WORK INSTRUCTION: Return every line of the records below verbatim, with no pictures in the copy.

Dataset items:
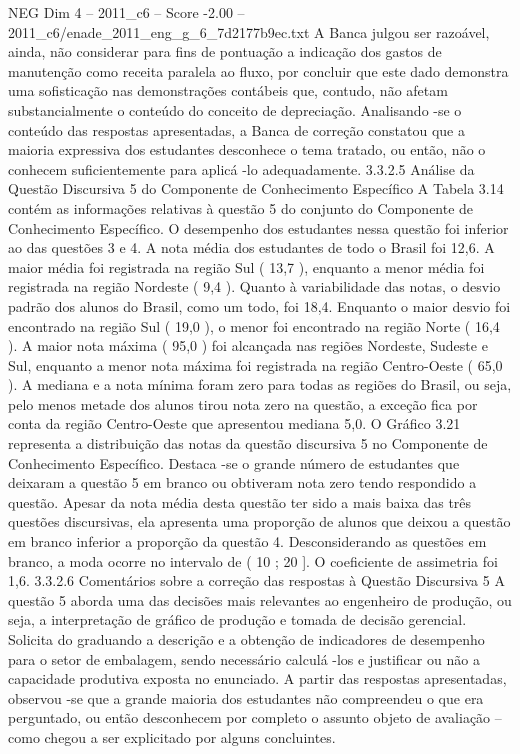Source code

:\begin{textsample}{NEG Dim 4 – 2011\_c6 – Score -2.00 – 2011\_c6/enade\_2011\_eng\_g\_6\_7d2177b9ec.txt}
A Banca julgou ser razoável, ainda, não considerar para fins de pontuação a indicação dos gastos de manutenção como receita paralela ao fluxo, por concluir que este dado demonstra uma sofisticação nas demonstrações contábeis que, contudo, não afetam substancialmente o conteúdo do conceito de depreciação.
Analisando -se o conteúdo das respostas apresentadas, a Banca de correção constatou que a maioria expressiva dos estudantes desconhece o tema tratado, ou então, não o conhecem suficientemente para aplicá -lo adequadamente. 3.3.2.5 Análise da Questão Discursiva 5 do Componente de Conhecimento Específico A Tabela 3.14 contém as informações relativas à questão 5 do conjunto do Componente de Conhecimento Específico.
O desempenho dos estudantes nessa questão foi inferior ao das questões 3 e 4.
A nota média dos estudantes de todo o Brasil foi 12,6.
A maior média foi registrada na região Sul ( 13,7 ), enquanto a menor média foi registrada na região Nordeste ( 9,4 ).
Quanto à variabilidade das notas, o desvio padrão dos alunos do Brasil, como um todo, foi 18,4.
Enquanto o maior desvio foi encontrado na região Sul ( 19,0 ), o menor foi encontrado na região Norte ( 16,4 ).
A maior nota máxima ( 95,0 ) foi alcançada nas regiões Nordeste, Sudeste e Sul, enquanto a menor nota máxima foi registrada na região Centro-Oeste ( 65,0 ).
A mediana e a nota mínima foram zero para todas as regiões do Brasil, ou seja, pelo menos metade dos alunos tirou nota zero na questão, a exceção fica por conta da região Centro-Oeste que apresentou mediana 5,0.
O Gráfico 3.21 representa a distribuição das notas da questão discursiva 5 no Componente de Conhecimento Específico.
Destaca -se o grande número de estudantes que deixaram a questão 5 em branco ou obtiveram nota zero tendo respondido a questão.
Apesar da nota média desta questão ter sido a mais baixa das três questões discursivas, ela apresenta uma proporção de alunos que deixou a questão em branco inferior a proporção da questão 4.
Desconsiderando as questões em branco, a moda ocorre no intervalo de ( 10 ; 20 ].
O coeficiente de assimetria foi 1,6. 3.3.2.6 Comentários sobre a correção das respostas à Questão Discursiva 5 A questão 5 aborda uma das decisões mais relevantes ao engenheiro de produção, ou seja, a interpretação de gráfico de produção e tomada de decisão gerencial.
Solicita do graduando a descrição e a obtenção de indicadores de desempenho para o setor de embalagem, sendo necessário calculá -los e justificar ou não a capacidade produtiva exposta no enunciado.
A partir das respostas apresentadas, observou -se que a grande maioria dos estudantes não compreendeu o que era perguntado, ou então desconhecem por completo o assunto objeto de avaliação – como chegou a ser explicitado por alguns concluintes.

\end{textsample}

ANSWER SPACE:
Source code

:\begin{textsample}{NEG Dim 4 – 2011\_c6 – Score -2.00 – 2011\_c6/enade\_2011\_eng\_g\_6\_7d2177b9ec.txt}
A Banca julgou ser razoável, ainda, não considerar para fins de pontuação a indicação dos gastos de manutenção como receita paralela ao fluxo, por concluir que este dado demonstra uma sofisticação nas demonstrações contábeis que, contudo, não afetam substancialmente o conteúdo do conceito de depreciação.
Analisando -se o conteúdo das respostas apresentadas, a Banca de correção constatou que a maioria expressiva dos estudantes desconhece o tema tratado, ou então, não o conhecem suficientemente para aplicá -lo adequadamente. 3.3.2.5 Análise da Questão Discursiva 5 do Componente de Conhecimento Específico A Tabela 3.14 contém as informações relativas à questão 5 do conjunto do Componente de Conhecimento Específico.
O desempenho dos estudantes nessa questão foi inferior ao das questões 3 e 4.
A nota média dos estudantes de todo o Brasil foi 12,6.
A maior média foi registrada na região Sul ( 13,7 ), enquanto a menor média foi registrada na região Nordeste ( 9,4 ).
Quanto à variabilidade das notas, o desvio padrão dos alunos do Brasil, como um todo, foi 18,4.
Enquanto o maior desvio foi encontrado na região Sul ( 19,0 ), o menor foi encontrado na região Norte ( 16,4 ).
A maior nota máxima ( 95,0 ) foi alcançada nas regiões Nordeste, Sudeste e Sul, enquanto a menor nota máxima foi registrada na região Centro-Oeste ( 65,0 ).
A mediana e a nota mínima foram zero para todas as regiões do Brasil, ou seja, pelo menos metade dos alunos tirou nota zero na questão, a exceção fica por conta da região Centro-Oeste que apresentou mediana 5,0.
O Gráfico 3.21 representa a distribuição das notas da questão discursiva 5 no Componente de Conhecimento Específico.
Destaca -se o grande número de estudantes que deixaram a questão 5 em branco ou obtiveram nota zero tendo respondido a questão.
Apesar da nota média desta questão ter sido a mais baixa das três questões discursivas, ela apresenta uma proporção de alunos que deixou a questão em branco inferior a proporção da questão 4.
Desconsiderando as questões em branco, a moda ocorre no intervalo de ( 10 ; 20 ].
O coeficiente de assimetria foi 1,6. 3.3.2.6 Comentários sobre a correção das respostas à Questão Discursiva 5 A questão 5 aborda uma das decisões mais relevantes ao engenheiro de produção, ou seja, a interpretação de gráfico de produção e tomada de decisão gerencial.
Solicita do graduando a descrição e a obtenção de indicadores de desempenho para o setor de embalagem, sendo necessário calculá -los e justificar ou não a capacidade produtiva exposta no enunciado.
A partir das respostas apresentadas, observou -se que a grande maioria dos estudantes não compreendeu o que era perguntado, ou então desconhecem por completo o assunto objeto de avaliação – como chegou a ser explicitado por alguns concluintes.

\end{textsample}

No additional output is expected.